Exercise material:
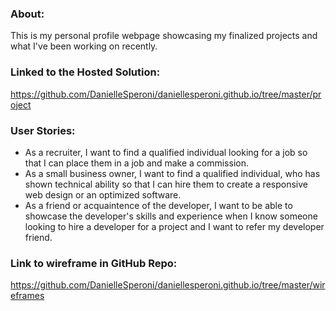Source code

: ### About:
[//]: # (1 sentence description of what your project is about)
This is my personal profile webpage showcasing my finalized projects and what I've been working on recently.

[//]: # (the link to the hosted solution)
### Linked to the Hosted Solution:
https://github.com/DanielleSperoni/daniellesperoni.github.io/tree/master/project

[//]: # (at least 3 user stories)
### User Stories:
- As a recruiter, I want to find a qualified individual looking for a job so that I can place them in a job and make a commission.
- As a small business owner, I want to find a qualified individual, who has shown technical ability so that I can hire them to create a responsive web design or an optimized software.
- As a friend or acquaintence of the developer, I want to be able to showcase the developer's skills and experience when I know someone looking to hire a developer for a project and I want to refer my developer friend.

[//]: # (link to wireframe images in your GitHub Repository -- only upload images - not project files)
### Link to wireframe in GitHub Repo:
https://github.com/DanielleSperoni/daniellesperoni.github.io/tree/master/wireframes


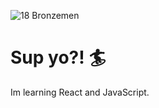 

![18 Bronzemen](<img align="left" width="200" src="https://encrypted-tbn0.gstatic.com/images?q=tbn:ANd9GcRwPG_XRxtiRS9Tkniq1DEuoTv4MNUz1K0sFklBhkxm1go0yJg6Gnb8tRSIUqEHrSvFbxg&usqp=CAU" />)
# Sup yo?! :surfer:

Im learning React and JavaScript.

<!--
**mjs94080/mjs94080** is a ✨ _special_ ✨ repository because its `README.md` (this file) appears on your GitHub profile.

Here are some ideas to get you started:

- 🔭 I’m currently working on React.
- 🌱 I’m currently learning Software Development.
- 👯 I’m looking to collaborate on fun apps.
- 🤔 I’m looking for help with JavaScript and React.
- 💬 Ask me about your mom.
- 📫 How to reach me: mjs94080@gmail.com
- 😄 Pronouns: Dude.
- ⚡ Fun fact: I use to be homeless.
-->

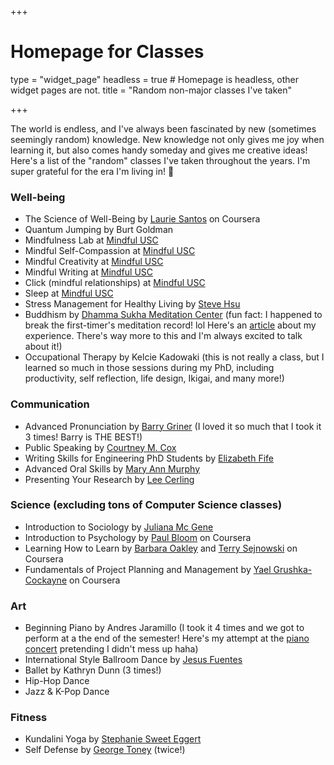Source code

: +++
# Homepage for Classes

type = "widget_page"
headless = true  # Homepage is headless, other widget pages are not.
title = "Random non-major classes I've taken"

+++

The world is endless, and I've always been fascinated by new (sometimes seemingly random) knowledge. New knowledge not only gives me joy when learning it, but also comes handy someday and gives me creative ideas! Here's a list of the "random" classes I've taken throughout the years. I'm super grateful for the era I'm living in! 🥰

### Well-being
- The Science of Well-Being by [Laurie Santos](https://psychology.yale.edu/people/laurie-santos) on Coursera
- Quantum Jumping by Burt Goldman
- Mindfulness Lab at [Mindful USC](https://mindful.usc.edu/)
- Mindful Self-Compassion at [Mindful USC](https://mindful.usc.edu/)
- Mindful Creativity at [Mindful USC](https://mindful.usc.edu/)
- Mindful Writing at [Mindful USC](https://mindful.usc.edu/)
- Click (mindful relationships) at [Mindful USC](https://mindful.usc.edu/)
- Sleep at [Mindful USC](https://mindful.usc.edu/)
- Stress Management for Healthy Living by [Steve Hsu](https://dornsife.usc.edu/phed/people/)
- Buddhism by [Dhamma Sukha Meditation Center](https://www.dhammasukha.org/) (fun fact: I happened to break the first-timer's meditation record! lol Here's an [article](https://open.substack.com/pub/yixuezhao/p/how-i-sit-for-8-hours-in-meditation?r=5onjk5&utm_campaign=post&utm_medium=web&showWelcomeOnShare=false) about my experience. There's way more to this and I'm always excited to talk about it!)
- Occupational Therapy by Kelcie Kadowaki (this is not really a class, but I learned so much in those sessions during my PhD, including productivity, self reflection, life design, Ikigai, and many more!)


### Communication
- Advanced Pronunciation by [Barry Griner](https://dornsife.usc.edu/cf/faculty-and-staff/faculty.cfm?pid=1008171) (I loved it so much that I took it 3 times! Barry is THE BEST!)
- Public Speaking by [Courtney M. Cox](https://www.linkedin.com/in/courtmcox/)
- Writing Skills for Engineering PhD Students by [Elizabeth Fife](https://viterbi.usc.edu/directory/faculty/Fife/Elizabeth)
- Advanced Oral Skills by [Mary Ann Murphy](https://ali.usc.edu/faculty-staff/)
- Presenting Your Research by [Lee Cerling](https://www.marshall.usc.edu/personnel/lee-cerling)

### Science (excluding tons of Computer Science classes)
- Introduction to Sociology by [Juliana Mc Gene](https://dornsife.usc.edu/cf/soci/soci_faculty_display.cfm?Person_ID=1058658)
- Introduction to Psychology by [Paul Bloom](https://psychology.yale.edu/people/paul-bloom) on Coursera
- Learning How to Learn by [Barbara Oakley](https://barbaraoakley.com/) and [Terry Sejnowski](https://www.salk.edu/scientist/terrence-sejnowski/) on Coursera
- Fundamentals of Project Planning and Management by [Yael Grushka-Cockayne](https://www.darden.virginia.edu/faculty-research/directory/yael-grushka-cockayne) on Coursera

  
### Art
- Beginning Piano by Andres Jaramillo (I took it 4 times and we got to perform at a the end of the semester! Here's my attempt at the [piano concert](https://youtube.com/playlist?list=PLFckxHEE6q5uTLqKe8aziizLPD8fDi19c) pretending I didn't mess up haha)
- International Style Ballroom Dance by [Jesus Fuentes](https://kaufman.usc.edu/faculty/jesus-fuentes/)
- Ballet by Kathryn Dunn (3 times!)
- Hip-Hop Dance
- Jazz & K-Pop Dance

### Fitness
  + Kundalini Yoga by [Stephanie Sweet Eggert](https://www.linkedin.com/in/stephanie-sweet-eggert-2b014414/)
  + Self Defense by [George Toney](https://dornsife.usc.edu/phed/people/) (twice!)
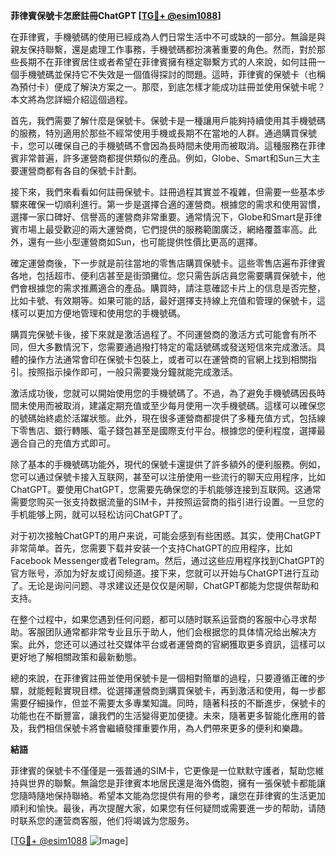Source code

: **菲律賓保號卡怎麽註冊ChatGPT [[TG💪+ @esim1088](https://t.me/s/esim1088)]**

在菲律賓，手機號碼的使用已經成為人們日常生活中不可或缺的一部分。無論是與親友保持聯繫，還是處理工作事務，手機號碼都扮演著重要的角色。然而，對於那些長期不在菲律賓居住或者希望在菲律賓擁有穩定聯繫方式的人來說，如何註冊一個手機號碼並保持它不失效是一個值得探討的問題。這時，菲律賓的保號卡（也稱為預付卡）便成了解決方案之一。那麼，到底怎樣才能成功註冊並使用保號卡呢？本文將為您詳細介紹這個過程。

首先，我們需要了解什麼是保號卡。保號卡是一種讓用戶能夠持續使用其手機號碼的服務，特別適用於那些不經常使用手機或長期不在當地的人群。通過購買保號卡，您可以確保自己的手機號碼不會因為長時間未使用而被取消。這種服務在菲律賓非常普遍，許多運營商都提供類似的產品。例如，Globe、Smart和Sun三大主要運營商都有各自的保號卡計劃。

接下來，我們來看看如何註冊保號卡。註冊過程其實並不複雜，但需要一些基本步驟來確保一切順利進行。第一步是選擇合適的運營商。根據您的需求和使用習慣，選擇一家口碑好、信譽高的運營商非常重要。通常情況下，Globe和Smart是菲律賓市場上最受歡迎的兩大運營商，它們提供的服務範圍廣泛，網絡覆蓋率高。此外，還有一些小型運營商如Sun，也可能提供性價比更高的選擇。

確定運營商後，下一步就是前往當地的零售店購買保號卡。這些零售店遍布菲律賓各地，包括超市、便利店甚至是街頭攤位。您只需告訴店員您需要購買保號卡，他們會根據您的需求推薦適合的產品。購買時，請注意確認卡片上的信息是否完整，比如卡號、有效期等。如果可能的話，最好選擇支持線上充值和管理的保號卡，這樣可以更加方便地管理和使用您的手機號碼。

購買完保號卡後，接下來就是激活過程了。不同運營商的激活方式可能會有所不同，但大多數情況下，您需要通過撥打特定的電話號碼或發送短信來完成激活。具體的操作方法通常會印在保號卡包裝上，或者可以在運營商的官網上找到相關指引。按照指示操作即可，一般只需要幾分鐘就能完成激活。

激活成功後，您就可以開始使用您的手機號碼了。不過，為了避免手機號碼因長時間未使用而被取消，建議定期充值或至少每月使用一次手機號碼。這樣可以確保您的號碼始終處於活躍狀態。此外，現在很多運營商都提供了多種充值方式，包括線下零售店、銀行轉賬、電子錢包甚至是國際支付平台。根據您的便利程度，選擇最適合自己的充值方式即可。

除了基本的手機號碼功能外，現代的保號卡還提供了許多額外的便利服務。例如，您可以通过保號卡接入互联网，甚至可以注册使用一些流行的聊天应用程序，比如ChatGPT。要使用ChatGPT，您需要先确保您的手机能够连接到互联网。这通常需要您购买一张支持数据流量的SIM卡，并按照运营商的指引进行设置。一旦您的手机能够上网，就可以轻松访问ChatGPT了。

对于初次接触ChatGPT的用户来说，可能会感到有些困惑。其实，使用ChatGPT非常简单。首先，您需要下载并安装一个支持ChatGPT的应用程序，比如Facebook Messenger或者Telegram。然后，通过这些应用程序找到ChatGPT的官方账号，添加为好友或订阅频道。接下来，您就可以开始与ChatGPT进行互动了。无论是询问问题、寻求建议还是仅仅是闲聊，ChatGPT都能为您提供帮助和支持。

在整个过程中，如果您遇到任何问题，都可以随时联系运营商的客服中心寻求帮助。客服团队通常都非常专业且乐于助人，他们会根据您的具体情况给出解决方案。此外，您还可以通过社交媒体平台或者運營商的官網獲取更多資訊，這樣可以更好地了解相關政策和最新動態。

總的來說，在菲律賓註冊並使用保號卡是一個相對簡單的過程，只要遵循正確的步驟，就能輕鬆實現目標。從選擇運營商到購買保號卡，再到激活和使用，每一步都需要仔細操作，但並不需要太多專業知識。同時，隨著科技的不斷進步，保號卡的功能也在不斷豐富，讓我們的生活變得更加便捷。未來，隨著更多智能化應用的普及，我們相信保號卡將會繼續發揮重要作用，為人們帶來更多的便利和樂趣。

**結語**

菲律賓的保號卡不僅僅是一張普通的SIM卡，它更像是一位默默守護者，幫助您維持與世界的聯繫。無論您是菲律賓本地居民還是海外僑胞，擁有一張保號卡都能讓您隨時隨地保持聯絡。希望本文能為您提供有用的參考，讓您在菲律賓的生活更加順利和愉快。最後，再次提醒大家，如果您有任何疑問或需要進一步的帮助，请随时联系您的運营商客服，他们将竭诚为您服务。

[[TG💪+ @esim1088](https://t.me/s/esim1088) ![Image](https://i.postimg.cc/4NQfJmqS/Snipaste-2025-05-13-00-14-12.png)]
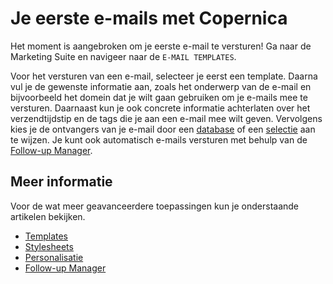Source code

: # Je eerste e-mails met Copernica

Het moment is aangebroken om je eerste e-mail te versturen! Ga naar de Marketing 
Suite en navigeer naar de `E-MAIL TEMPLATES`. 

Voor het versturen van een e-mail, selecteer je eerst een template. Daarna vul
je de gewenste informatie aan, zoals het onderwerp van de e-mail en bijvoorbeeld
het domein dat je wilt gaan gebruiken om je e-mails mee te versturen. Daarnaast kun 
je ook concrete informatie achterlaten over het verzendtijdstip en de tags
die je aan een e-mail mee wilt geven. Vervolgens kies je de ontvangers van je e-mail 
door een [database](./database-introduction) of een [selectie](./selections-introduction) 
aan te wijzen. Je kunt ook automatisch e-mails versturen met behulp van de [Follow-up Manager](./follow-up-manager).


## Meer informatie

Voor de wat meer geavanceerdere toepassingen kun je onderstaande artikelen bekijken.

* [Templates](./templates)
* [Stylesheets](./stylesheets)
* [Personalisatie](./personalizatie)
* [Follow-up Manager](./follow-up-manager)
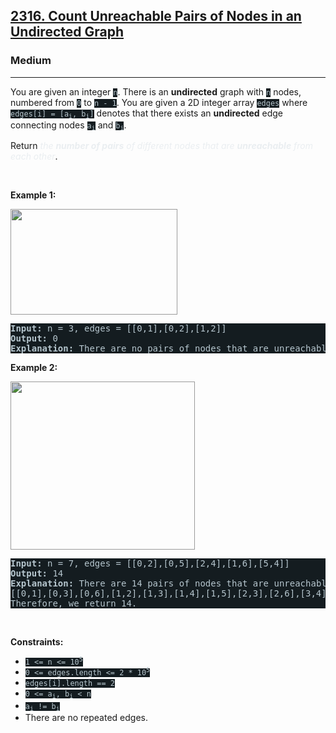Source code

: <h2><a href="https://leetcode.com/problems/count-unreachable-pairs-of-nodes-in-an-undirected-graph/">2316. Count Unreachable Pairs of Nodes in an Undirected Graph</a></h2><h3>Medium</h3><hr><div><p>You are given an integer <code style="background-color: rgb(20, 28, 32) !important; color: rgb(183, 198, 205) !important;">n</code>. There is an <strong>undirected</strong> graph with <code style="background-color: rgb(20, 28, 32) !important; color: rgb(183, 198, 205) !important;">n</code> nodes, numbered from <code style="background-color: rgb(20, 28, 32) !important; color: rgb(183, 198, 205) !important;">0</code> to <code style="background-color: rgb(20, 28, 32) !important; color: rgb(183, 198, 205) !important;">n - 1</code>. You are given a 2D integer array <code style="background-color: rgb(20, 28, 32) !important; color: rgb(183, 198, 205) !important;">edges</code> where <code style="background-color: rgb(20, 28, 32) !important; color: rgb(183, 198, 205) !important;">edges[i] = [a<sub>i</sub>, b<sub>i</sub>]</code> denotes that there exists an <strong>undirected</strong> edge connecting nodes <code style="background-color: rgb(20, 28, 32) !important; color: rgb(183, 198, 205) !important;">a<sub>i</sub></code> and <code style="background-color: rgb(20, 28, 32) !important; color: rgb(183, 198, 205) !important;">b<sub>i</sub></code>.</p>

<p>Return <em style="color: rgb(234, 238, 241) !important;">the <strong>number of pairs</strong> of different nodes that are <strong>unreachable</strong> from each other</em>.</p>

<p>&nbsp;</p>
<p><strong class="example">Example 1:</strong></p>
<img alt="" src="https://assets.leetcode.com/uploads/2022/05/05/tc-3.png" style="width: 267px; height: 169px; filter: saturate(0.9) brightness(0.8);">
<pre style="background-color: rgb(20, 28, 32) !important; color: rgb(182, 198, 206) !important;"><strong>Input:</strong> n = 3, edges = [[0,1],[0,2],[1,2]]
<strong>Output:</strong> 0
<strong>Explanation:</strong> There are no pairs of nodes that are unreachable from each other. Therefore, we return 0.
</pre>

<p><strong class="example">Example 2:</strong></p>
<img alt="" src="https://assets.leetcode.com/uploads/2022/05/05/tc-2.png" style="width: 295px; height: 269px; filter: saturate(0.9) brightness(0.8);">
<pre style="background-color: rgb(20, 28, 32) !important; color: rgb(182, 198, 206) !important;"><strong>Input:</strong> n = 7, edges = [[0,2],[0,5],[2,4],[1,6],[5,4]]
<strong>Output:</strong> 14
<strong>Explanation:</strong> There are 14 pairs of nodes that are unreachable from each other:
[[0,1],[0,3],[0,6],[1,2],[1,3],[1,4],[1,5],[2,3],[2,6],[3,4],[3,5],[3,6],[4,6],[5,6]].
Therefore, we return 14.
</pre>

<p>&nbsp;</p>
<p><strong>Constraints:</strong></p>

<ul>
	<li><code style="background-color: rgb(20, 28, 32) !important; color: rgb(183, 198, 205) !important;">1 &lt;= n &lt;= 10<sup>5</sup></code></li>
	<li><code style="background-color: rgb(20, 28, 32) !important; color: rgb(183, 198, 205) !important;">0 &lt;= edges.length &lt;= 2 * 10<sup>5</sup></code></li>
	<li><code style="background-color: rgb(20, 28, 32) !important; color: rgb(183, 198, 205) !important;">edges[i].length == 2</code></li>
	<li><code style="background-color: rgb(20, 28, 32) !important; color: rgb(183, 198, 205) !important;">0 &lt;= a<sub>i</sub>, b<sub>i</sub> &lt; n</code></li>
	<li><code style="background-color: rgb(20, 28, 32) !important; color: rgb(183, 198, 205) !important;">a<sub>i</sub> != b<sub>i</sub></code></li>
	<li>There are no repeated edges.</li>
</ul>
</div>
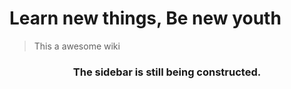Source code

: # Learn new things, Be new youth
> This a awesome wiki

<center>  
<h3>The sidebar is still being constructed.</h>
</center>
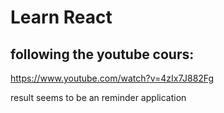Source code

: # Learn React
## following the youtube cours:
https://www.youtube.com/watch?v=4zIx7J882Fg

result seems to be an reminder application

What to produce: The word "Mindful" may appear in several lines of the data; copy every line where it does.

Result for this exercise:
- Mindfulness Lab at [Mindful USC](https://mindful.usc.edu/)
- Mindful Self-Compassion at [Mindful USC](https://mindful.usc.edu/)
- Mindful Creativity at [Mindful USC](https://mindful.usc.edu/)
- Mindful Writing at [Mindful USC](https://mindful.usc.edu/)
- Click (mindful relationships) at [Mindful USC](https://mindful.usc.edu/)
- Sleep at [Mindful USC](https://mindful.usc.edu/)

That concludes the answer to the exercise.